27 Kasım İkizler Burcunda Dolunay, İkizler burcunun 4. derecesinde saat 12:16’da gerçekleşiyor.
İkizler burcunda Dolunay, dünyada neler olup bittiğini anlamak, bilgi toplamak, topladığı bilgiyi aktarmak ve en önemlisi çenesi düşene kadar konuşmak ihtiyacındadır. 5. eve düşünce de bu zavallı, bilmediği halde aşktan bahsetmek ister. Sevgiyi, bir olmayı anlamak ister. Ama zavallı işte; akıl, kalpte bir olmayı anlamaz ki; hesap bilir kitap bilir; özü bilmez. O yüzden Hava grupları bu kadar mahsuptur. Onca lisanına rağmen aşktan konu açamaz.
27 Kasım İkizler Burcunda Dolunay haritasında dikkate aldıklarım;
- İkizler Burcunda Dolunay, 5. evde ve karşısındaki Güneş Yay burcunda 11. evde
- Dolunay’ın yükseleni Kova Burcu, harita yöneticisi konumundaki Satürn Balık burcunda ve 0 derece (Aneritik olduğundan kıymetli)
- Mars Güneş Kavuşumda; aksiyon, hız katar.
- Venüs Terazi, Güney Ay Düğümü kavuşumda.

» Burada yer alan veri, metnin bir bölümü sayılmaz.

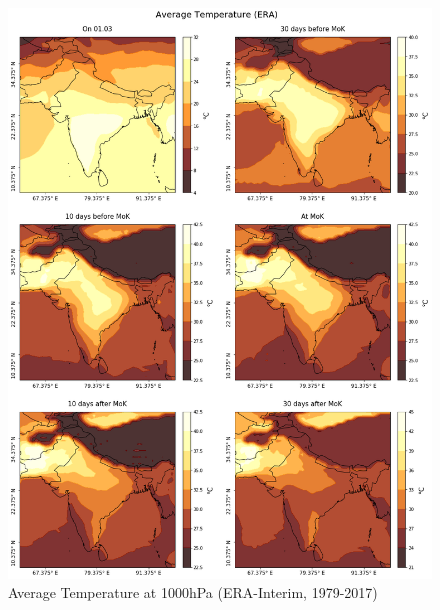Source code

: \begin{figure}[h]
  \centering
  \includegraphics[width=\linewidth]{./99_appendix/img/t_avg}
  \caption{Average Temperature at 1000hPa (ERA-Interim, 1979-2017)}
  \label{apx:era_t}
\end{figure}

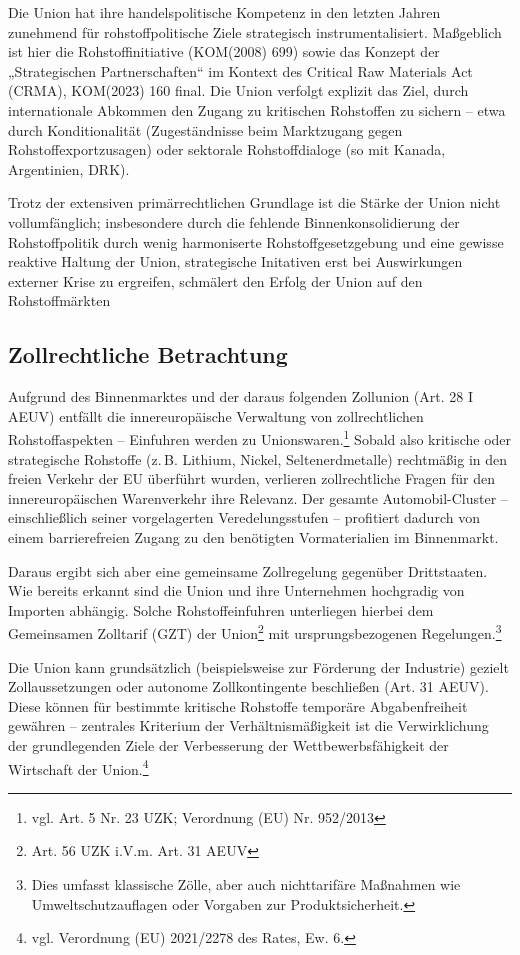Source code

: \documentclass[12pt,a4paper,oneside]{book} %
\begin{document}
Die Union hat ihre handelspolitische Kompetenz in den letzten Jahren zunehmend für rohstoffpolitische Ziele strategisch instrumentalisiert. Maßgeblich ist hier die Rohstoffinitiative (KOM(2008) 699) sowie das Konzept der „Strategischen Partnerschaften“ im Kontext des Critical Raw Materials Act (CRMA), KOM(2023) 160 final. Die Union verfolgt explizit das Ziel, durch internationale Abkommen den Zugang zu kritischen Rohstoffen zu sichern -- etwa durch Konditionalität (Zugeständnisse beim Marktzugang gegen Rohstoffexportzusagen) oder sektorale Rohstoffdialoge (so mit Kanada, Argentinien, DRK).

Trotz der extensiven primärrechtlichen Grundlage ist die Stärke der Union nicht vollumfänglich; insbesondere durch die fehlende Binnenkonsolidierung der Rohstoffpolitik durch wenig harmoniserte Rohstoffgesetzgebung und eine gewisse reaktive Haltung der Union, strategische Initativen erst bei Auswirkungen externer Krise zu ergreifen, schmälert den Erfolg der Union auf den Rohstoffmärkten






\subsection{Zollrechtliche Betrachtung}
Aufgrund des Binnenmarktes und der daraus folgenden Zollunion (Art. 28 I AEUV) entfällt die innereuropäische Verwaltung von zollrechtlichen Rohstoffaspekten -- Einfuhren werden zu \glqq Unionswaren\grqq.\footnote{vgl. Art. 5 Nr. 23 UZK; Verordnung (EU) Nr. 952/2013} Sobald also kritische oder strategische Rohstoffe (z. B. Lithium, Nickel, Seltenerdmetalle) rechtmäßig in den freien Verkehr der EU überführt wurden, verlieren zollrechtliche Fragen für den innereuropäischen Warenverkehr ihre Relevanz. Der gesamte Automobil-Cluster – einschließlich seiner vorgelagerten Veredelungsstufen – profitiert dadurch von einem barrierefreien Zugang zu den benötigten Vormaterialien im Binnenmarkt.

Daraus ergibt sich aber eine gemeinsame Zollregelung gegenüber Drittstaaten. Wie bereits erkannt sind die Union und ihre Unternehmen hochgradig von Importen abhängig. Solche Rohstoffeinfuhren unterliegen hierbei dem Gemeinsamen Zolltarif (GZT) der Union\footnote{Art. 56 UZK i.V.m. Art. 31 AEUV} mit ursprungsbezogenen Regelungen.\footnote{Dies umfasst klassische Zölle, aber auch nichttarifäre Maßnahmen wie Umweltschutzauflagen oder Vorgaben zur Produktsicherheit.}

Die Union kann grundsätzlich (beispielsweise zur Förderung der Industrie) gezielt Zollaussetzungen oder autonome Zollkontingente beschließen (Art. 31 AEUV). Diese können für bestimmte kritische Rohstoffe temporäre Abgabenfreiheit gewähren -- zentrales Kriterium der Verhältnismäßigkeit ist die Verwirklichung der grundlegenden Ziele der Verbesserung der Wettbewerbsfähigkeit der Wirtschaft der Union.\footnote{vgl. Verordnung (EU) 2021/2278 des Rates, Ew. 6.}
\end{document}
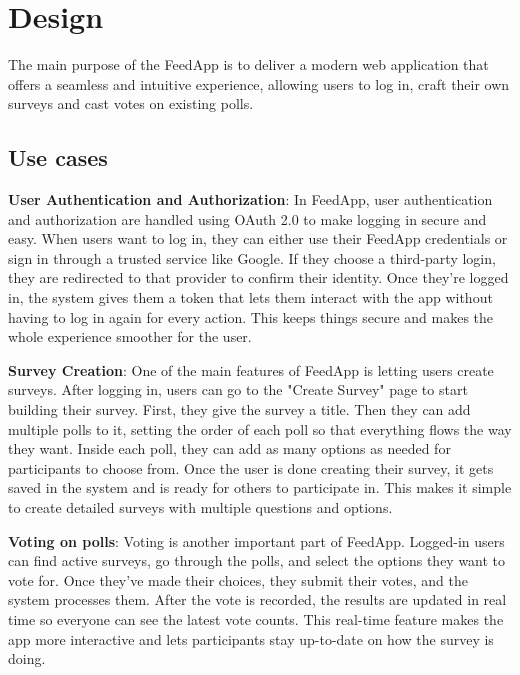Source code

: \section{Design}
\label{sec:design}

The main purpose of the FeedApp is to deliver a modern web application that offers a seamless and intuitive experience, allowing users to log in, craft their own surveys and cast votes on existing polls.

\subsection{Use cases}
 \textbf{User Authentication and Authorization}:
In FeedApp, user authentication and authorization are handled using OAuth 2.0 to make logging in secure and easy. When users want to log in, they can either use their FeedApp credentials or sign in through a trusted service like Google. If they choose a third-party login, they are redirected to that provider to confirm their identity. Once they’re logged in, the system gives them a token that lets them interact with the app without having to log in again for every action. This keeps things secure and makes the whole experience smoother for the user.
\medskip

\noindent
 \textbf{Survey Creation}:
One of the main features of FeedApp is letting users create surveys. After logging in, users can go to the "Create Survey" page to start building their survey. First, they give the survey a title. Then they can add multiple polls to it, setting the order of each poll so that everything flows the way they want. Inside each poll, they can add as many options as needed for participants to choose from. Once the user is done creating their survey, it gets saved in the system and is ready for others to participate in. This makes it simple to create detailed surveys with multiple questions and options.
\medskip

\noindent
 \textbf{Voting on polls}:
Voting is another important part of FeedApp. Logged-in users can find active surveys, go through the polls, and select the options they want to vote for. Once they’ve made their choices, they submit their votes, and the system processes them. After the vote is recorded, the results are updated in real time so everyone can see the latest vote counts. This real-time feature makes the app more interactive and lets participants stay up-to-date on how the survey is doing.
\medskip


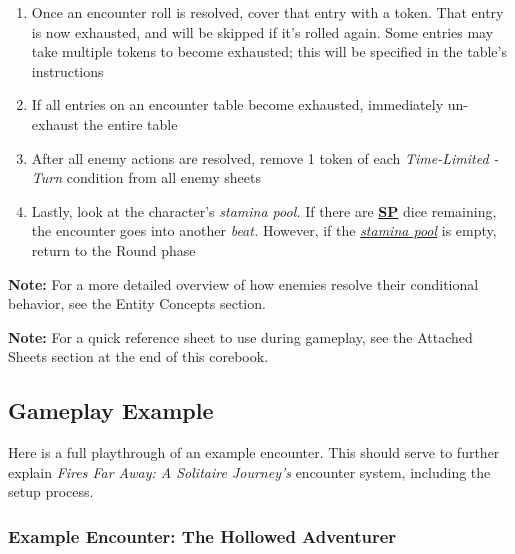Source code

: \documentclass[12pt]{article}
\newcommand{\refto}[1]{\hyperlink{#1}{\textbf{#1}}}
\newcommand{\reftoit}[1]{\hyperlink{#1}{\emph{#1}}}
\begin{document}
\begin{multicols*}{2}
\begin{enumerate}
\item Once an encounter roll is resolved, cover that entry with a token. That entry is now exhausted, and will be skipped if it’s rolled again. Some entries may take multiple tokens to become exhausted; this will be specified in the table’s instructions
\item If all entries on an encounter table become exhausted, immediately un-exhaust the entire table
\item After all enemy actions are resolved, remove 1 token of each \emph{Time-Limited - Turn} condition from all enemy sheets
\item Lastly, look at the character’s \emph{stamina pool.} If there are \refto{SP} dice remaining, the encounter goes into another \emph{beat.} However, if the \reftoit{stamina pool} is empty, return to the Round phase
\end{enumerate}

\begin{tcolorbox}
\textbf{Note:} For a more detailed overview of how enemies resolve their conditional behavior, see the Entity Concepts section.
\end{tcolorbox}

\begin{tcolorbox}
\textbf{Note:} For a quick reference sheet to use during gameplay, see the Attached Sheets section at the end of this corebook.
\end{tcolorbox}

\end{multicols*}

\pagebreak

\subsection{Gameplay Example}
Here is a full playthrough of an example encounter. This should serve to further explain \emph{Fires Far Away: A Solitaire Journey’s} encounter system, including the setup process.
\subsubsection*{Example Encounter: The Hollowed Adventurer}
\begin{center}
\end{center}
\end{document}
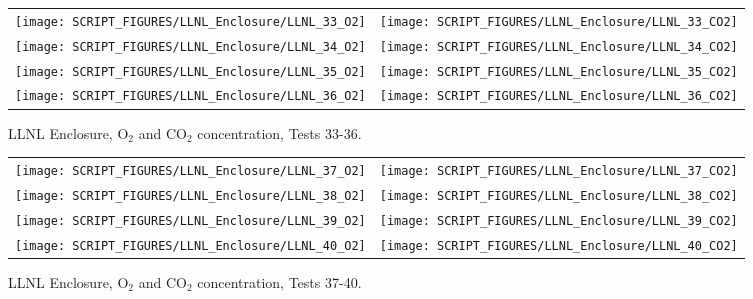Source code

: \begin{figure}[p]
\begin{tabular*}{\textwidth}{l@{\extracolsep{\fill}}r}
\texttt{[image: SCRIPT\_FIGURES/LLNL\_Enclosure/LLNL\_33\_O2]} &
\texttt{[image: SCRIPT\_FIGURES/LLNL\_Enclosure/LLNL\_33\_CO2]} \\
\texttt{[image: SCRIPT\_FIGURES/LLNL\_Enclosure/LLNL\_34\_O2]} &
\texttt{[image: SCRIPT\_FIGURES/LLNL\_Enclosure/LLNL\_34\_CO2]} \\
\texttt{[image: SCRIPT\_FIGURES/LLNL\_Enclosure/LLNL\_35\_O2]} &
\texttt{[image: SCRIPT\_FIGURES/LLNL\_Enclosure/LLNL\_35\_CO2]} \\
\texttt{[image: SCRIPT\_FIGURES/LLNL\_Enclosure/LLNL\_36\_O2]} &
\texttt{[image: SCRIPT\_FIGURES/LLNL\_Enclosure/LLNL\_36\_CO2]}
\end{tabular*}
\caption[LLNL Enclosure, O$_2$ and CO$_2$ concentration, Tests 33-36]{LLNL Enclosure, O$_2$ and CO$_2$ concentration, Tests 33-36.}
\label{LLNL_Gas_9}
\end{figure}

\begin{figure}[p]
\begin{tabular*}{\textwidth}{l@{\extracolsep{\fill}}r}
\texttt{[image: SCRIPT\_FIGURES/LLNL\_Enclosure/LLNL\_37\_O2]} &
\texttt{[image: SCRIPT\_FIGURES/LLNL\_Enclosure/LLNL\_37\_CO2]} \\
\texttt{[image: SCRIPT\_FIGURES/LLNL\_Enclosure/LLNL\_38\_O2]} &
\texttt{[image: SCRIPT\_FIGURES/LLNL\_Enclosure/LLNL\_38\_CO2]} \\
\texttt{[image: SCRIPT\_FIGURES/LLNL\_Enclosure/LLNL\_39\_O2]} &
\texttt{[image: SCRIPT\_FIGURES/LLNL\_Enclosure/LLNL\_39\_CO2]} \\
\texttt{[image: SCRIPT\_FIGURES/LLNL\_Enclosure/LLNL\_40\_O2]} &
\texttt{[image: SCRIPT\_FIGURES/LLNL\_Enclosure/LLNL\_40\_CO2]}
\end{tabular*}
\caption[LLNL Enclosure, O$_2$ and CO$_2$ concentration, Tests 37-40]{LLNL Enclosure, O$_2$ and CO$_2$ concentration, Tests 37-40.}
\label{LLNL_Gas_10}
\end{figure}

- 14 Ekim tutulmasına işaret var.
- Dolunay Satürn Kare açısı mevcut.
27 Kasım İkizler Burcunda Dolunay ‘ın Etkileri Nelerdir?
Kimlere karışırsan karış, sen, içinde yine aynı sensin. Nereye gidersen git, yine seni götüreceksin!
İyilik varsa içinde nereye gidersen git götüreceksin. Kuruntu, varsa, onu da götüreceksin.
Hayat “777” ve hayallerinden ibaret mi, benim Kova aklım onu bilemez.
Ancak bildiğim bir şey var; göz (insan gözü) yeterince görmez. Bu Dolunay’ a düşen akıl da dünya sırrını görmeye yetmez. Göz, gördüğünü bilir ama asıl gören gönüldür. İnsan gönlü ile görebildiği zaman insandır. Bu dünya ise, Kova aklımda, çoktan gönül gözünden geçmiştir.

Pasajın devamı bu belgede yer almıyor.